Text is unstructured when retrieved from a website, but ML prefers structured text; hence, BOW transforms variable-length texts into fixed-length numbers using CountVectorizer and it focuses on the frequencies of words rather than their specific location and English grammar rules (Figure 10). It consists of 2 components: a list of well-known terms, and an evaluation of the occurrences of those well-known terms. The limitations include creating a scoring system for the existence of these known words and designing the list of recognized tokens (Brownlee, 2019).
Figure 10: Illustration for Bag of Words. From (Somarouthu, 2023).
In BOW, the data cleaning processes take place involve the elimination of stopwords, emoticons, numerals, punctuation marks, and white spaces and the conversion of text to lowercase. Then, a number of occurrences of each value are calculated. Finally, vectorization makes a list where each word represents a different word in a group of documents and the number of each word displays the number of times the word appears in the text.
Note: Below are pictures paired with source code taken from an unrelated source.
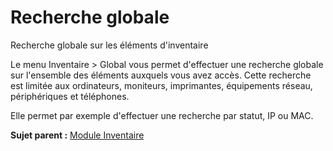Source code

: Recherche globale
=================

Recherche globale sur les éléments d'inventaire

Le menu Inventaire \> Global vous permet d'effectuer une recherche
globale sur l'ensemble des éléments auxquels vous avez accès. Cette
recherche est limitée aux ordinateurs, moniteurs, imprimantes,
équipements réseau, périphériques et téléphones.

Elle permet par exemple d'effectuer une recherche par statut, IP ou MAC.

**Sujet parent :** [Module
Inventaire](../glpi/inventory.html "Module Inventaire de GLPI")
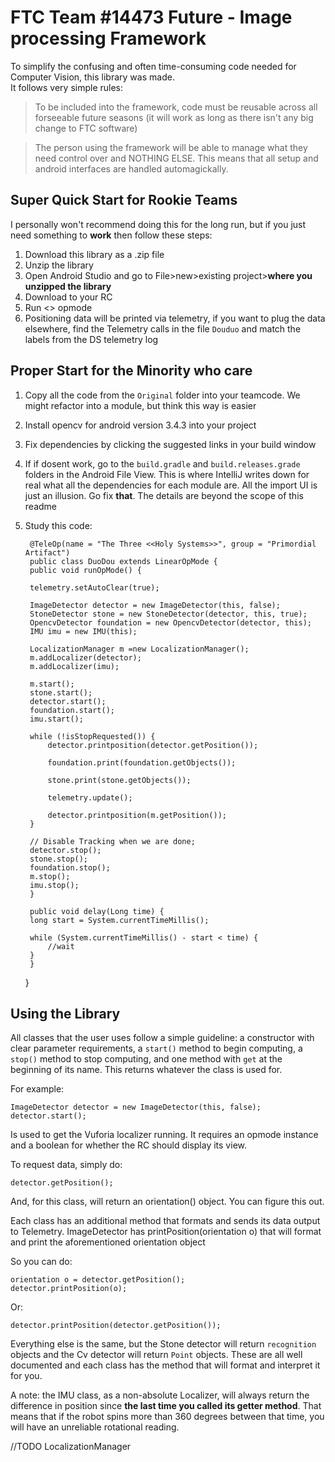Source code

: # FTC Team #14473 Future - Image processing Framework

To simplify the confusing and often time-consuming code needed for Computer Vision, this library was made.   
It follows very simple rules:

> To be included into the framework, code must be reusable across all forseeable future seasons (it will work as long as there isn't any big change to FTC software)  

> The person using the framework will be able to manage what they need control over and NOTHING ELSE. This means that all setup and android interfaces are handled automagickally.

## Super Quick Start for Rookie Teams
I personally won't recommend doing this for the long run, but if you just need something to **work** then follow these steps:

1. Download this library as a .zip file
2. Unzip the library
3. Open Android Studio and go to File>new>existing project>**where you unzipped the library**
4. Download to your RC
5. Run <<Three systems>> opmode
6. Positioning data will be printed via telemetry, if you want to plug the data elsewhere, find the Telemetry calls in the file `Douduo` and match the labels from the DS telemetry log
	
## Proper Start for the Minority who care

1. Copy all the code from the `Original` folder into your teamcode. We might refactor into a module, but think this way is easier
2. Install opencv for android version 3.4.3 into your project
3. Fix dependencies by clicking the suggested links in your build window
4. If if dosent work, go to the `build.gradle` and `build.releases.grade` folders in the Android File View. This is where IntelliJ writes down for real what all the dependencies for each module are. All the import UI is just an illusion. Go fix __that__. The details are beyond the scope of this readme
5. Study this code:

		@TeleOp(name = "The Three <<Holy Systems>>", group = "Primordial Artifact")
		public class DuoDou extends LinearOpMode {
	    public void runOpMode() {

		telemetry.setAutoClear(true);

		ImageDetector detector = new ImageDetector(this, false);
		StoneDetector stone = new StoneDetector(detector, this, true);
		OpencvDetector foundation = new OpencvDetector(detector, this);
		IMU imu = new IMU(this);

		LocalizationManager m =new LocalizationManager();
		m.addLocalizer(detector);
		m.addLocalizer(imu);

		m.start();
		stone.start();
		detector.start();
		foundation.start();
		imu.start();

		while (!isStopRequested()) {
		    detector.printposition(detector.getPosition());

		    foundation.print(foundation.getObjects());

		    stone.print(stone.getObjects());

		    telemetry.update();

		    detector.printposition(m.getPosition());
		}

		// Disable Tracking when we are done;
		detector.stop();
		stone.stop();
		foundation.stop();
		m.stop();
		imu.stop();
	    }

	    public void delay(Long time) {
		long start = System.currentTimeMillis();

		while (System.currentTimeMillis() - start < time) {
		    //wait
		}
	    }
	}
	
## Using the Library

All classes that the user uses follow a simple guideline: a constructor with clear parameter requirements, a `start()` method to begin computing, a `stop()` method to stop computing, and one method with `get` at the beginning of its name. This returns whatever the class is used for.

For example:

	ImageDetector detector = new ImageDetector(this, false);
	detector.start();

Is used to get the Vuforia localizer running. It requires an opmode instance and a boolean for whether the RC should display its view.

To request data, simply do:

	detector.getPosition();

And, for this class, will return an orientation() object. You can figure this out.

Each class has an additional method that formats and sends its data output to Telemetry. ImageDetector has printPosition(orientation o) that will format and print the aforementioned orientation object

So you can do:
		
	orientation o = detector.getPosition();
	detector.printPosition(o);
	
Or: 

	detector.printPosition(detector.getPosition());
	
Everything else is the same, but the Stone detector will return `recognition` objects and the Cv detector will return `Point` objects. These are all well documented and each class has the method that will format and interpret it for you.

A note: the IMU class, as a non-absolute Localizer, will always return the difference in position since __the last time you called its getter method__. That means that if the robot spins more than 360 degrees between that time, you will have an unreliable rotational reading.

//TODO LocalizationManager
The limitations of BOW are as follows: understanding content and relationships is challenging since words that have identical meanings can be interpreted as having entirely different meanings; BOW does not consider the meaning and sense of words. In a collection of text, there are many different words, creating lengthy but sparser arrays, thereby making the system work less efficiently (Somarouthu, 2023).
Term Frequency-Inverse Document Frequency (TF-IDF), a widely used statistical analysis for the extraction of information, evaluates a term’s weightage in a document with regard to a collection of documents. The text vectorization method assigns numerical values representing weightage to terms within a document. TF is the ratio of the number of times the term appears in the document to the total number of words in that document. IDF is the ratio of the logarithmic value ratio of the number of documents in the collection of documents to the number of documents in the group with the word. The product of TF and IDF forms the TF-IDF (Karabiber, n.d.).
The following steps are considered to process TF-IDF: Data cleaning includes tokenizing, deleting punctuation and special characters, transforming to lowercase, and removing stopwords. Enhancing the scores of TF-IDF by customizing the stopword list to remove terms related to task and industry ensures that important and appropriate terms are considered. By standardizing the scores to be on the same scale, scaling scores in the interval is helpful for greater understanding and evaluation. Fine-tuning parameters include adjusting components namely n-gram handling or weighting schemes; investigating these changes leads to better results customized for particular tasks (Khetan, 2023).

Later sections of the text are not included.